Но не все было так просто. В одной из секций лабиринта на меня напал сфинкс. Огромное существо с телом льва и головой женщины. Она не атаковала физически, а задала загадку. Мои дементорские способности здесь были бесполезны. Сфинкс не излучал страха, только холодное, отстраненное любопытство. Мне пришлось напрячь остатки своего человеческого интеллекта, чтобы разгадать ее каверзный вопрос. К счастью, годы, проведенные за чтением в библиотеке (в том числе и в Запретной секции, благодаря Снейпу), не прошли даром. Сфинкс с неохотой пропустила меня.

Я чувствовал, что Кубок уже близко. Воздух здесь был особенно тяжелым, пропитанным темной магией. И тут я увидел его. Не Кубок. Снейпа.

Он стоял в тени одной из арок, вырезанных в живой изгороди, почти невидимый. Если бы не моя обостренная чувствительность к чужому присутствию, я бы его не заметил. Что он здесь делал? Судьи и преподаватели должны были находиться за пределами лабиринта, наблюдая за ходом испытания с помощью магических средств. Его присутствие здесь было… неправильным.

Он не смотрел на меня. Его взгляд был устремлен куда-то вглубь коридора, из которого я только что вышел. Он выглядел напряженным, словно чего-то ждал.

Я хотел окликнуть его, спросить, что происходит. Но что-то меня остановило. Какое-то шестое чувство, или, может быть, отголосок той паранойи, которой меня заразил лже-Муди в одной из прошлых «жизней». Я решил пройти мимо, сделав вид, что не заметил его.

И тут это случилось.

Я сделал всего несколько шагов по узкому проходу, когда из стены тиса прямо передо мной выметнулись шипастые, темно-зеленые лианы. Они двигались с невероятной скоростью, обвиваясь вокруг моих ног, рук, туловища, впиваясь в кожу острыми, как иглы, шипами. Я вскрикнул от неожиданности и боли.

— Диффиндо! — я попытался разрубить их палочкой, но лианы были слишком толстыми и прочными. Заклинание лишь оставило на них неглубокие царапины.

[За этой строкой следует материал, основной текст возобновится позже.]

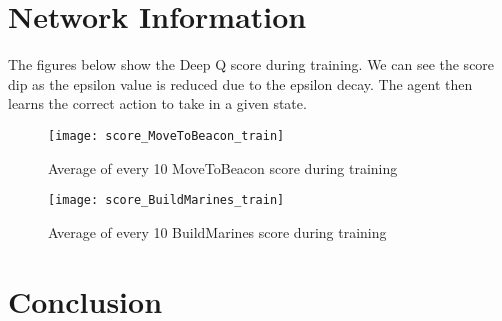 \section{Network Information}

The figures below show the Deep Q score during training. We can see the score
dip as the epsilon value is reduced due to the epsilon decay. The agent then
learns the correct action to take in a given state.

\begin{figure}[h]
  \centering
  \begin{minipage}[b]{0.4\textwidth}
    \texttt{[image: score\_MoveToBeacon\_train]}
    \caption{Average of every 10 MoveToBeacon score during training}
  \end{minipage}
  \hfill
  \begin{minipage}[b]{0.4\textwidth}
    \texttt{[image: score\_BuildMarines\_train]}
    \caption{Average of every 10 BuildMarines score during training}
  \end{minipage}
\end{figure}


\section{Conclusion}

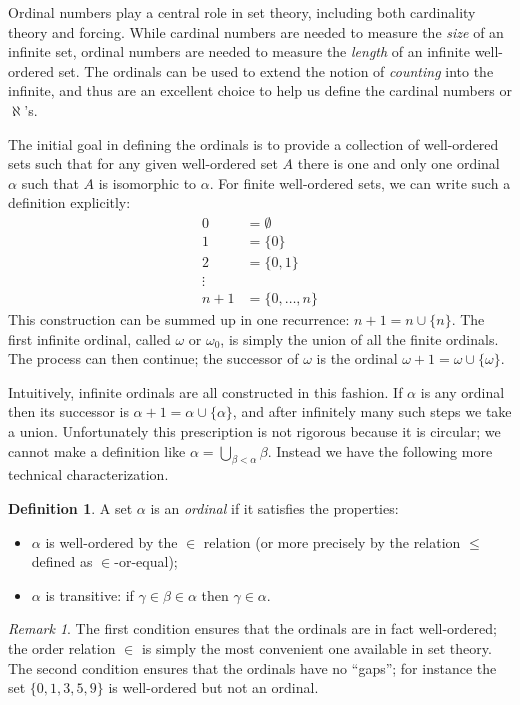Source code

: \documentclass[11pt,oneside,a4paper]{amsbook}
\theoremstyle{definition}
\theoremstyle{plain}
\theoremstyle{definition}
\newtheorem{definition}[theorem]{Definition}
\theoremstyle{remark}
\newtheorem{remark}[theorem]{Remark}
\numberwithin{equation}{section}
\numberwithin{figure}{section}
\begin{document}
Ordinal numbers play a central role in set theory, including both cardinality theory and forcing. While cardinal numbers are needed to measure the \emph{size} of an infinite set, ordinal numbers are needed to measure the \emph{length} of an infinite well-ordered set. The ordinals can be used to extend the notion of \emph{counting} into the infinite, and thus are an excellent choice to help us define the cardinal numbers or $\aleph$'s.

The initial goal in defining the ordinals is to provide a collection of well-ordered sets such that for any given well-ordered set $A$ there is one and only one ordinal $\alpha$ such that $A$ is isomorphic to $\alpha$. For finite well-ordered sets, we can write such a definition explicitly:
\begin{align*}
0&=\emptyset\\
1&=\{0\}\\
2&=\{0,1\}\\
\vdots\\
n+1&=\{0,\ldots,n\}
\end{align*}
This construction can be summed up in one recurrence: $n+1=n\cup\{n\}$. The first infinite ordinal, called $\omega$ or $\omega_0$, is simply the union of all the finite ordinals. The process can then continue; the successor of $\omega$ is the ordinal $\omega+1=\omega\cup\{\omega\}$.

Intuitively, infinite ordinals are all constructed in this fashion. If $\alpha$ is any ordinal then its successor is $\alpha+1=\alpha\cup\{\alpha\}$, and after infinitely many such steps we take a union. Unfortunately this prescription is not rigorous because it is circular; we cannot make a definition like $\alpha=\bigcup_{\beta<\alpha}\beta$. Instead we have the following more technical characterization.

\begin{definition}
  \label{defn:ordinals}
  A set $\alpha$ is an \emph{ordinal} if it satisfies the properties:
  \begin{itemize}
  \item $\alpha$ is well-ordered by the $\in$ relation (or more precisely by the relation $\leq$ defined as $\in$-or-equal);
  \item $\alpha$ is transitive: if $\gamma\in\beta\in\alpha$ then $\gamma\in\alpha$.
  \end{itemize}
\end{definition}

\begin{remark}
The first condition ensures that the ordinals are in fact well-ordered; the order relation $\in$ is simply the most convenient one available in set theory. The second condition ensures that the ordinals have no ``gaps''; for instance the set $\{0,1,3,5,9\}$ is well-ordered but not an ordinal.
\end{remark}
\end{document}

Я почувствовал, как шипы впиваются глубже. И вместе с болью пришло другое ощущение — странная, нарастающая слабость. Голова закружилась, перед глазами поплыли темные пятна. Яд. Эти шипы были пропитаны ядом.

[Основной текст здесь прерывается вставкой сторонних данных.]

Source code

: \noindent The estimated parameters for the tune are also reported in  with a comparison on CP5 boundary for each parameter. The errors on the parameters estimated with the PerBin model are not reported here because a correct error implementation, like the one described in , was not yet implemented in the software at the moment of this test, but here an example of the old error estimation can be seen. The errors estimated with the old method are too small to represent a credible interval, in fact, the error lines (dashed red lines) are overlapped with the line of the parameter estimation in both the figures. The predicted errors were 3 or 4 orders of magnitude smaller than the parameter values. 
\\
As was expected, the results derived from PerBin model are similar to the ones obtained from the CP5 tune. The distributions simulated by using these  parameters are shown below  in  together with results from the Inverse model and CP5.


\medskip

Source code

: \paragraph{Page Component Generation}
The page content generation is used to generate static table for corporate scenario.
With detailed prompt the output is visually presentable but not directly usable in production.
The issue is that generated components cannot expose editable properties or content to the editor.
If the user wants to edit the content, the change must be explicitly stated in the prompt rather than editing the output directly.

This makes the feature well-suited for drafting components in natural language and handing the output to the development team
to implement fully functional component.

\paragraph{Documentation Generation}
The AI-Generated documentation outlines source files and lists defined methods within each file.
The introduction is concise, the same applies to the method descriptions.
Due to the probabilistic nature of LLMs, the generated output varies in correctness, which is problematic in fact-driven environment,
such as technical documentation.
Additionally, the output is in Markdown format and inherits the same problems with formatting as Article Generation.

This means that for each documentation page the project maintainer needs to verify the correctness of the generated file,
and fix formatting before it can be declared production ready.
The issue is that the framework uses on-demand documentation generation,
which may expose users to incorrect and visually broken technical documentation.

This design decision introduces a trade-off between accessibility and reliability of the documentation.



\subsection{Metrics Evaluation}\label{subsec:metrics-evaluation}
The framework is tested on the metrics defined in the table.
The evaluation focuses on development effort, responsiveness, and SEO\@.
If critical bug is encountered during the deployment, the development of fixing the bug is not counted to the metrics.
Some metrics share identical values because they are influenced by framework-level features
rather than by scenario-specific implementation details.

— Снейп! — выкрикнул я, из последних сил поворачивая голову в ту сторону, где только что видел его. — Помогите!

Он все еще стоял там. Теперь он смотрел прямо на меня. На его лице не было ни удивления, ни сочувствия. Только его обычное, холодное, презрительное выражение. И что-то еще… что-то похожее на мрачное удовлетворение.

— Профессор! — я хрипел, чувствуя, как яд растекается по телу, парализуя мышцы, затуманивая сознание. — Это яд… Пожалуйста…

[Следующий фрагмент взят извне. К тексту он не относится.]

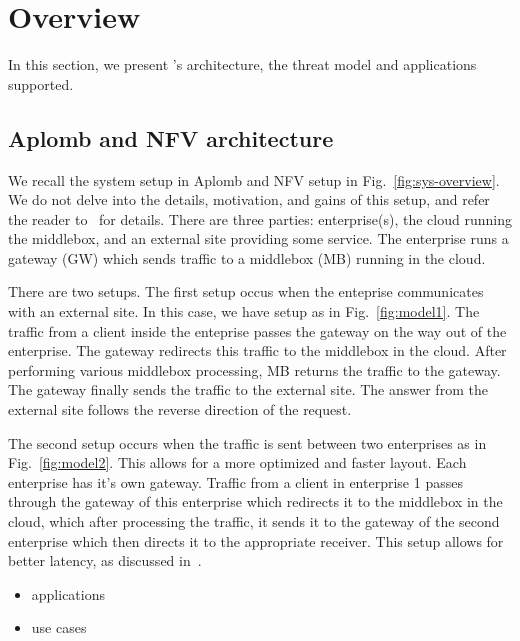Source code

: 


     
\section{Overview}\label{sec:overview}


In this section, we present \sys's architecture, the threat model and applications supported.

\subsection{Aplomb and NFV architecture}

We recall the system setup in Aplomb and NFV setup  in Fig.~\ref{fig:sys-overview}.
We do not delve into the details, motivation, and gains of this setup, and refer the reader to~\cite{aplomb} for details. 
There are three parties: enterprise(s), the cloud running the middlebox, and an external site providing
some service. 
The enterprise runs a gateway (GW) which sends traffic to a middlebox (MB) running in the cloud.

There are two setups. The first setup occus when the enteprise communicates with an external site.  In this case, we have setup as in Fig.~\ref{fig:model1}.
The traffic from a client inside the enteprise passes the gateway on the way out of the enterprise. The gateway redirects this traffic to the middlebox in the cloud.
After performing various middlebox processing, MB returns the traffic to the gateway. The gateway finally sends the traffic to the external site. 
The answer from the external site follows the reverse direction of the
request.


The second setup occurs when the traffic is sent between two enterprises as in Fig.~\ref{fig:model2}. This allows for a more optimized and faster layout. Each enterprise has it's own gateway.
Traffic from a client in enterprise 1 passes through the gateway of this enterprise which redirects it to the middlebox in the cloud, which after processing the traffic, it sends it to the gateway of the second enterprise which then directs it to the appropriate receiver. This setup allows for better latency, as discussed in~\cite{aplomb}.





\begin{itemize}
\item applications
\item use cases
\end{itemize}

Он не двинулся с места. Он просто смотрел, как я борюсь, как жизнь медленно покидает меня. Демонстративно. Он видел, что я в смертельной ловушке. Он знал, что я умираю. И он ничего не делал.

Почему? Неужели моя сделка с дементорами настолько оттолкнула его? Неужели он считал, что я заслуживаю такой смерти? Или это было частью какого-то его собственного, непонятного мне плана?

Лианы сжимались все сильнее, высасывая остатки сил. Я чувствовал, как холод, который был моей силой, теперь обращается против меня, смешиваясь с ледяным дыханием яда. Мои дементорские способности были бессильны против этого. Яд действовал на физическом уровне, разрушая тело, а не разум.

Последнее, что я увидел перед тем, как тьма окончательно поглотила меня, было лицо Снейпа. Неподвижное, бесстрастное, как маска. И в глубине его темных глаз — еле заметный, почти неразличимый огонек… торжества?

Смерть от яда была медленной, мучительной и, что самое страшное, сопровождалась полным осознанием предательства. Человек, который, несмотря на всю свою ненависть, учил меня выживать, который, как мне казалось, был моим единственным, пусть и мрачным, союзником в этой войне — просто стоял и смотрел, как я умираю. Это было хуже, чем быть сожранным драконом или раздавленным Кракеном. Это было личное.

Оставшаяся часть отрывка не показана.